Plotting with Seaborn#

In this notebook, we’ll explore how to create beautiful and informative plots using Seaborn, a statistical data visualization library built on top of Matplotlib. Seaborn provides a high-level interface for drawing attractive and informative statistical graphics.

First, let’s import the necessary libraries and set the style for our plots.

import numpy as np
import pandas as pd
import matplotlib.pyplot as plt
import seaborn as sns

# Set the style for our plots
sns.set_style("whitegrid")

Now, let’s create some sample data to work with.

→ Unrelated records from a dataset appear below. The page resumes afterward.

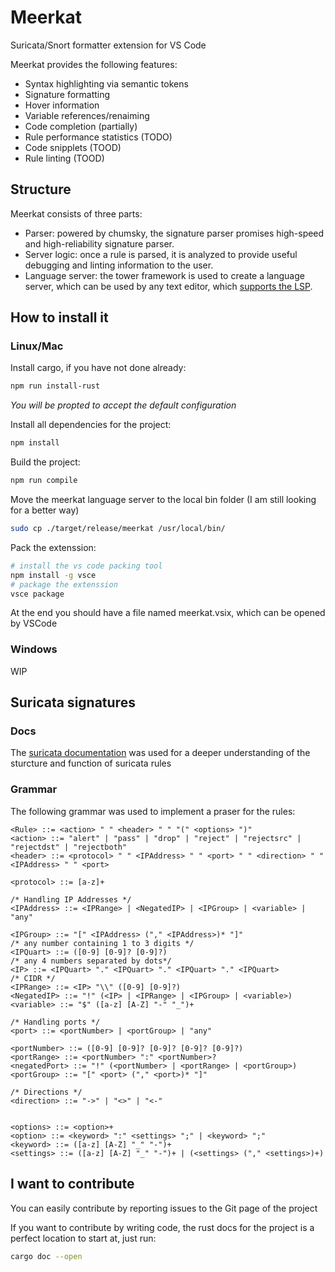 # Meerkat

Suricata/Snort formatter extension for VS Code

Meerkat provides the following features:
- Syntax highlighting via semantic tokens
- Signature formatting
- Hover information
- Variable references/renaiming
- Code completion (partially)
- Rule performance statistics (TODO)
- Code snipplets (TOOD)
- Rule linting (TOOD)

## Structure
Meerkat consists of three parts:
- Parser: powered by chumsky, the signature parser promises high-speed and high-reliability signature parser.
- Server logic: once a rule is parsed, it is analyzed to provide useful debugging and linting information to the user.
- Language server: the tower framework is used to create a language server, which can be used by any text editor, which [supports the LSP](https://microsoft.github.io/language-server-protocol/implementors/tools/).

## How to install it

### Linux/Mac
Install cargo, if you have not done already:
```bash
npm run install-rust
```
*You will be propted to accept the default configuration*

Install all dependencies for the project:
```bash
npm install
```

Build the project:
```bash
npm run compile
```

Move the meerkat language server to the local bin folder (I am still looking for a better way)
```bash
sudo cp ./target/release/meerkat /usr/local/bin/
```

Pack the extenssion:
```bash
# install the vs code packing tool
npm install -g vsce
# package the extenssion
vsce package
```

At the end you should have a file named meerkat.vsix, which can be opened by VSCode

### Windows
WIP

## Suricata signatures

### Docs
The [suricata documentation](https://suricata.readthedocs.io/en/suricata-6.0.0/rules/intro.html#rule-options) was used for a deeper understanding of the sturcture and function of suricata rules

### Grammar
The following grammar was used to implement a praser for the rules:
```
<Rule> ::= <action> " " <header> " " "(" <options> ")"
<action> ::= "alert" | "pass" | "drop" | "reject" | "rejectsrc" | "rejectdst" | "rejectboth"
<header> ::= <protocol> " " <IPAddress> " " <port> " " <direction> " " <IPAddress> " " <port>

<protocol> ::= [a-z]+

/* Handling IP Addresses */
<IPAddress> ::= <IPRange> | <NegatedIP> | <IPGroup> | <variable> | "any"

<IPGroup> ::= "[" <IPAddress> ("," <IPAddress>)* "]"
/* any number containing 1 to 3 digits */
<IPQuart> ::= ([0-9] [0-9]? [0-9]?)
/* any 4 numbers separated by dots*/
<IP> ::= <IPQuart> "." <IPQuart> "." <IPQuart> "." <IPQuart>
/* CIDR */
<IPRange> ::= <IP> "\\" ([0-9] [0-9]?) 
<NegatedIP> ::= "!" (<IP> | <IPRange> | <IPGroup> | <variable>)
<variable> ::= "$" ([a-z] [A-Z] "-" "_")+

/* Handling ports */
<port> ::= <portNumber> | <portGroup> | "any"

<portNumber> ::= ([0-9] [0-9]? [0-9]? [0-9]? [0-9]?)
<portRange> ::= <portNumber> ":" <portNumber>?
<negatedPort> ::= "!" (<portNumber> | <portRange> | <portGroup>)
<portGroup> ::= "[" <port> ("," <port>)* "]"

/* Directions */
<direction> ::= "->" | "<>" | "<-"


<options> ::= <option>+
<option> ::= <keyword> ":" <settings> ";" | <keyword> ";"
<keyword> ::= ([a-z] [A-Z] "_" "-")+
<settings> ::= ([a-z] [A-Z] "_" "-")+ | (<settings> ("," <settings>)+)
```

## I want to contribute
You can easily contribute by reporting issues to the Git page of the project

If you want to contribute by writing code, the rust docs for the project is a perfect location to start at, just run:
```bash
cargo doc --open
```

We’ll use Pandas to create a DataFrame with random data.

np.random.seed(0)
df = pd.DataFrame({
    'x': np.random.randn(100),
    'y': np.random.randn(100),
    'category': np.random.choice(['A', 'B', 'C'], 100)
})
df.head()
x y category
0 1.764052 1.883151 A
1 0.400157 -1.347759 C
2 0.978738 -1.270485 B
3 2.240893 0.969397 C
4 1.867558 -1.173123 B

Let’s start with a simple scatter plot using Seaborn’s scatterplot function.

plt.figure(figsize=(10, 6))
sns.scatterplot(data=df, x='x', y='y', hue='category')
plt.title('Scatter Plot')
plt.show()
_images/4bf5d02c2041d82c13b81f75516f37443104330bd8d4d8ff3634b11a8b2b65f1.png

Next, let’s create a box plot to visualize the distribution of ‘x’ for each category.

plt.figure(figsize=(10, 6))
sns.boxplot(data=df, x='category', y='x')
plt.title('Box Plot')
plt.show()
_images/3c704d38c4f9b9645e7ddab7945c2f62ed2bed8847b7ebc386308c01696ad71d.png

Now, let’s create a violin plot, which combines a box plot with a kernel density estimation.

plt.figure(figsize=(10, 6))
sns.violinplot(data=df, x='category', y='y')
plt.title('Violin Plot')
plt.show()
_images/5390fc084f7141cb98083a683fb3a187b8ae58e9b34adc5a07064e7b113f130a.png

Let’s create a pair plot to visualize relationships between multiple variables at once.

sns.pairplot(df, hue='category')
plt.suptitle('Pair Plot', y=1.02)
plt.show()
_images/7f75cb78905b50a3aac5644c315d900fdf5a4a81ff4cdbb7a4bdc7399f782748.png

Finally, let’s create a heatmap to visualize the correlation between variables.

correlation = df[['x', 'y']].corr()
plt.figure(figsize=(8, 6))
sns.heatmap(correlation, annot=True, cmap='coolwarm')
plt.title('Correlation Heatmap')
plt.show()
_images/d2b24f5f21b908007e8766d8727c1c654afdfbc5c27292b88c5d1adceb14b50d.png

This concludes our introduction to plotting with Seaborn. We’ve covered several types of plots, including scatter plots, box plots, violin plots, pair plots, and heatmaps. Seaborn offers many more plot types and customization options, which you can explore in the official documentation.